# Paramount PDG value?



## aptivaboy (Nov 21, 2009)

Hi guys. The Masi got too rich for my blood, so... 

I've found a decent 1992/3 Paramount PDG Series 2. What's a fair price for this frame? Its just the frame only, not the whole bike. Its the Japanese made, Tange tubed Paramount, thankfully not in that slime paint. I understand that all of the National/Panasonic Paramounts used the same oversized Tange tubing regardless of PDG number after doing some online research, so the lower Series 2 moniker doesn't bug me. I'm interested in what's under the paint. 

Many thanks,

Robert


----------



## Scooper (Mar 4, 2007)

Hi Robert,

The Series 7 and Series 5 Paramounts were built by National/Panasonic in Japan, but the Series 3 and Series 2 were made initially by A-Pro (Taiwan), but by 1992 production was moved to mainland China.

All four of the Series road model frames (7, 5, 3, and 2) used Tange/Paramount precision butted OS tubing, investment cast bottom bracket shell and seat lug, tapered stays, flared oval seat tube at the BB shell for stiffness, and forged dropouts. All four had Paramount/Tange precision butted unicrown forks with forged dropouts.

Is the frame you're looking at just the frame, or does it have the fork too?


----------



## aptivaboy (Nov 21, 2009)

Its both the frame and original unicrown fork. The frame has seen some hard use, but appears straight, with no dents. There are one or two surface rust spots where the cables have rubbed the frame - the usual for an older steel frame, but it appears structurally sound. I've seen better, but I've also seen far, far worse.


----------



## Scooper (Mar 4, 2007)

I'm guessing the frameset would go for $150 - $200 if the seller listed it on eBay.


----------



## aptivaboy (Nov 21, 2009)

Super, thanks. I think the seller may be overpricing it a bit. He wants $300, and there's no way I'm paying that much. I'll see if I can talk him down. Having seen the frame up close, its ice, but not that nice!


----------



## Scooper (Mar 4, 2007)

$300 is way over market for just the frameset. Complete, ready-to-ride Series 2 PDG Paramounts regularly sell for $250 - $300. IMHO they're undervalued, but that's where the market is.

*EDIT*- I see there's a 60cm Series 2 frameset on eBay now with a BIN price of $275. I doubt if he'll get any bites at that price, but we'll see.

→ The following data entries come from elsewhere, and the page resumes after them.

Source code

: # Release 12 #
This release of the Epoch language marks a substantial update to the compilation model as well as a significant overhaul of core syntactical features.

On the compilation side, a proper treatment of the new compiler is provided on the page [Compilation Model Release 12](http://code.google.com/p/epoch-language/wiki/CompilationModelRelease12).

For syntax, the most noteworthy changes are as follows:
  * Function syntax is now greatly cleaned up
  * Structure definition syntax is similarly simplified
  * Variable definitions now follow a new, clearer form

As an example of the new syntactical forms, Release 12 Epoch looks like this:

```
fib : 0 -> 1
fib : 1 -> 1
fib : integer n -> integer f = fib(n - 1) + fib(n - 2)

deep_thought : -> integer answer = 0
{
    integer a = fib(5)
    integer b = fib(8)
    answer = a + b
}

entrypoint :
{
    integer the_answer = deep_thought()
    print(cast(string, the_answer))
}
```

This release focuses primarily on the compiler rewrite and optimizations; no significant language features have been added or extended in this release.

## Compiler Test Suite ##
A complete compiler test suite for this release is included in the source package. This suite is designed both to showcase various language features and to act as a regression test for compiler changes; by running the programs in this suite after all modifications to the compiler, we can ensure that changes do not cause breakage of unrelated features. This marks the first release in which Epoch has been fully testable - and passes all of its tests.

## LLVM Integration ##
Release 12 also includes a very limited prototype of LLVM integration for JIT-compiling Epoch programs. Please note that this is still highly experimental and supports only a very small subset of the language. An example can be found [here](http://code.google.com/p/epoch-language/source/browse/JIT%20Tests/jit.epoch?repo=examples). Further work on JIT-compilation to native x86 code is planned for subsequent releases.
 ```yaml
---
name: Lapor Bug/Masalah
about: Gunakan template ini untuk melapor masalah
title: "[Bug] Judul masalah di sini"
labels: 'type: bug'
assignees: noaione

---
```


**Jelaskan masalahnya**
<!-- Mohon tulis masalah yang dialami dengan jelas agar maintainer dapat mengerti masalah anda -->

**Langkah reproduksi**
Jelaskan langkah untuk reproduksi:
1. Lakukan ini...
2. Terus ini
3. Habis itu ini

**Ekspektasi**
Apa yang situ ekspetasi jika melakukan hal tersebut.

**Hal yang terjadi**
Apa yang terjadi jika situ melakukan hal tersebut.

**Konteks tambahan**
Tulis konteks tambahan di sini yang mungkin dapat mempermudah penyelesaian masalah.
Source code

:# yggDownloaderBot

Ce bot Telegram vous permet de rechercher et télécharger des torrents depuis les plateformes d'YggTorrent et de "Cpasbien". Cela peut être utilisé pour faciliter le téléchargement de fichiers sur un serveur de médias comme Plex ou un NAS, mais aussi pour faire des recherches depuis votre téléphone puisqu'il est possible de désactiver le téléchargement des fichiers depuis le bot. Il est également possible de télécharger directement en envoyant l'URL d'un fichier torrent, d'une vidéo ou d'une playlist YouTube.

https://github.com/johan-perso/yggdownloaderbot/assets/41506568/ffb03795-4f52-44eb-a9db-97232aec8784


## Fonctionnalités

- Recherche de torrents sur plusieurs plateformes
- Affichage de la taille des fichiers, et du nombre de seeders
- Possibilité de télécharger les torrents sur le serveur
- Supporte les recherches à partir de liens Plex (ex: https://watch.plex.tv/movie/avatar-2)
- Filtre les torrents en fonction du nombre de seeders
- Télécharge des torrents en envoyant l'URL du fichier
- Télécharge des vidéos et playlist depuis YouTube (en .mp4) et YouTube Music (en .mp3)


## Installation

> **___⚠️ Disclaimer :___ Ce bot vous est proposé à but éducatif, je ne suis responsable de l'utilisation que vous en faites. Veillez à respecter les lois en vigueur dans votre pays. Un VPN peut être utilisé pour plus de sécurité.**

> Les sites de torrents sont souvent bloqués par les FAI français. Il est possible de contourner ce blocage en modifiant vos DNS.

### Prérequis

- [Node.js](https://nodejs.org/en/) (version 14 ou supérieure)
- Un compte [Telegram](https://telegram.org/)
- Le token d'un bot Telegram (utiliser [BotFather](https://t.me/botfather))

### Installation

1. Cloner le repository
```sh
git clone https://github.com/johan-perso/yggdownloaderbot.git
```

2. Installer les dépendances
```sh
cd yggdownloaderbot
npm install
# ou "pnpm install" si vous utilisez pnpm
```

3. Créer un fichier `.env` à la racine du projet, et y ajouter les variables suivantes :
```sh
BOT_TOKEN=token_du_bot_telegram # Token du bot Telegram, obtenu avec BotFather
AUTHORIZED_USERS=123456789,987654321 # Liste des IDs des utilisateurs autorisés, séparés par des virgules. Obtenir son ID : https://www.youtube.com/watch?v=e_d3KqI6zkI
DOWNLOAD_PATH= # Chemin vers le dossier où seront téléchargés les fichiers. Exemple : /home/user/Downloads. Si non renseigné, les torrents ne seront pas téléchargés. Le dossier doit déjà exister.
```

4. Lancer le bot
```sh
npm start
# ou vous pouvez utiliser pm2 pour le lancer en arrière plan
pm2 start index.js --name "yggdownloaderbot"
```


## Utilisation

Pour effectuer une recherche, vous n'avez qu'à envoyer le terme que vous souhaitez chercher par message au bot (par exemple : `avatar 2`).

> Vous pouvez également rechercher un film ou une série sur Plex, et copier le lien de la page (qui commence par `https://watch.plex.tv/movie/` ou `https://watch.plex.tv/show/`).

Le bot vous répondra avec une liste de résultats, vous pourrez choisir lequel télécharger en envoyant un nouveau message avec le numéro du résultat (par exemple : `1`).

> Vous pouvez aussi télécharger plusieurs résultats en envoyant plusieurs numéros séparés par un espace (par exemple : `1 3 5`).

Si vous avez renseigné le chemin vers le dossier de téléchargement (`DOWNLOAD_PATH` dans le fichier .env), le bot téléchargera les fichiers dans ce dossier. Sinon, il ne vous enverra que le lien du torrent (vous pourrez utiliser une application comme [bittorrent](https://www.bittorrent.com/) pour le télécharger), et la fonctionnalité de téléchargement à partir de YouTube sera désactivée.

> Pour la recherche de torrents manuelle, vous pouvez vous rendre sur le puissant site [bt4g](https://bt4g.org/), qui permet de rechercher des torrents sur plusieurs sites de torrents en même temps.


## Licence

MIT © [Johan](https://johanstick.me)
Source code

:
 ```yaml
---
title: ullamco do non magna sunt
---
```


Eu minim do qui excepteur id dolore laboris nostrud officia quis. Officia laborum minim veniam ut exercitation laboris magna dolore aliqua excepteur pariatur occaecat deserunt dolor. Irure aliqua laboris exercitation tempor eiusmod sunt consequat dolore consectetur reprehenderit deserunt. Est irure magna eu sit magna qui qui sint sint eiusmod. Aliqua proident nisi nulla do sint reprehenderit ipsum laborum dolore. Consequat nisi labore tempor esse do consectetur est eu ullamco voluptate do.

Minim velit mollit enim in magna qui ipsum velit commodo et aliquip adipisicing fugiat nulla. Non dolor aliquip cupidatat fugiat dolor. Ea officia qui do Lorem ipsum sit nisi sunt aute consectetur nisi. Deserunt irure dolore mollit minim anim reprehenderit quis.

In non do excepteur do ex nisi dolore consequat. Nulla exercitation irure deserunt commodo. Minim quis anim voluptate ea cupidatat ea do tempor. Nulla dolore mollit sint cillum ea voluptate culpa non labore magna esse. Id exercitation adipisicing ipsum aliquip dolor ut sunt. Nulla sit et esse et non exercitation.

eBay PDG Series 2 Paramount 60cm frameset


----------



## aptivaboy (Nov 21, 2009)

Thanks for the information. You're a wealth of knowledge on Paramounts. Yeah, I've seen that PDG 2 frame on the Bay for awhile. The one I'm looking at is the same color scheme but a local sale. I think my seller is thinking in terms of what he paid for the bike way back in the day, not what its market value should be today. He's a great guy, but perhaps not realistic about the frame. My local bike shop owner loves old retro steel, too, and we were talking one day about the great old frames. Even he had to admit that in the end, they're really just old bikes and not worth what they once were, except for a few niche examples. 

Robert


----------